Imagem mostra mulher com computador apontando texto "AI"

Política de IA de Goiás mobiliza e reverbera redes de discursos sobre o setor

Texto da proposta governamental desvela manchetes, disputa por protagonismo e intenções do Estado para a área

Raniê Solarevisky de Jesus
Coordenador do Nodus - FIC/UFG

Goiás tem uma "Lei de IA". A Lei Complementar Nº 205, de 19 de maio de 2025. E foi o primeiro estado brasileiro a publicar algo do tipo, dizem os jornais

A primeira linha de texto já denuncia a fragilidade do rótulo: "Institui a Política Estadual de Fomento à Inovação em Inteligência Artificial no Estado de Goiás" (grifos nossos). Tal como o PBIA do governo federal, trata-se mais de um protocolo de intenções do que um conjunto de tópicos sobre o que pode e o que não pode, sem especificações claras de proporções, penalidades e requisitos técnicos concretos. Mas são boas intenções, na maior parte.

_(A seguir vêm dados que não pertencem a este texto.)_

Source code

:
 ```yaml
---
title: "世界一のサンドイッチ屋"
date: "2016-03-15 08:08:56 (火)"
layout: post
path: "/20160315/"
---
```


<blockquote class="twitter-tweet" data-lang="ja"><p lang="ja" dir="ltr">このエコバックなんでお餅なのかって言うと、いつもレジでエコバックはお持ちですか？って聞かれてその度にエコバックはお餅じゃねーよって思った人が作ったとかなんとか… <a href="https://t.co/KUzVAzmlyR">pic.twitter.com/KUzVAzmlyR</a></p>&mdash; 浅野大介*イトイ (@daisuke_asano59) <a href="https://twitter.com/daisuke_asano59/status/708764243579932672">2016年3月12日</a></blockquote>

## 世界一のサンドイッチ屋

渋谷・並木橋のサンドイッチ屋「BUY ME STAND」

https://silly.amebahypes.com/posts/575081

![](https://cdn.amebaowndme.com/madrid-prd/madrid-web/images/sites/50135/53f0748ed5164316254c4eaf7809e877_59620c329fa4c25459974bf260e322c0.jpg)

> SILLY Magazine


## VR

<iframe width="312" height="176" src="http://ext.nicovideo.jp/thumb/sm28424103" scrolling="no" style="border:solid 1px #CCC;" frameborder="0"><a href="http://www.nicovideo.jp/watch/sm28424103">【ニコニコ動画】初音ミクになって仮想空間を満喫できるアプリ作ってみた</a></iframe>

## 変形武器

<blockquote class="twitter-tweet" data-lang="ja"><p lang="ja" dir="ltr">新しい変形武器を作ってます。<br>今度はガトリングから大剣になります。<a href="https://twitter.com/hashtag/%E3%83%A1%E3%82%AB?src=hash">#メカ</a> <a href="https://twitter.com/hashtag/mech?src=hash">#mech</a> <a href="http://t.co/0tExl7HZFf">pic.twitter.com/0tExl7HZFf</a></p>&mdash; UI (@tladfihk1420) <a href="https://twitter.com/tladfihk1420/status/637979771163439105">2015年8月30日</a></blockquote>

Embora defina alguns limites e modos de fazer, o texto se concentra mais em "princípios", "fundamentos", "diretrizes" e coisas do tipo. Mas apenas o esforço de estabelecer algum tipo de acordo sobre o caminho que devemos seguir com esse tipo de tecnologia já é louvável e digno do aplauso de quem precisa lidar com ela todos os dias -- o que, em 2025, inclui quase todo mundo.

A lei de Goiás já foi objeto de um embate na Folha de S. Paulo entre o governo de Goiás e os autores do PL 2.338/2023, preso na Câmara dos Deputados desde março deste ano em um looping de audiências públicas com convidados muito competentes e algumas escolhas curiosas para o microfone. Com cada um defendendo o próprio projeto, os dois lados argumentam que o próprio texto é mais centrado nas necessidades específicas do Brasil, mais preocupado com a sustentabilidade do que o oponente, e mais incisivo e efetivo na orientação de políticas públicas transparentes e responsáveis. 

Mas o que chama a atenção no debate entre os artigos é o que têm em comum, além de acusações muito parecidas: os dois concentram-se em atacar a legislação da União Europeia sobre o assunto, associando a proposta inimiga ao texto europeu e adjetivando-a com "atrasada", "calhamaço" e outras qualidades que a colocam como uma regulação excessiva, difícil de cumprir e distante da realidade, das necessidades e potencialidades do Brasil para a área.

No projeto goiano, não há muito sobre comunicação ou jornalismo. Mas entre os tópicos de preocupação para quem trabalha com pesquisa em mídias digitais e manchetes, há caixas importantes marcadas, além da necessidade de regulação: o texto defende a transparência -- termo que aparece 20 vezes no documento de 29 páginas -- no uso desse tipo de tecnologia, além de estímulo ao desenvolvimento de soluções de código aberto, que possam ser replicadas em outros contextos, modificadas e remixadas.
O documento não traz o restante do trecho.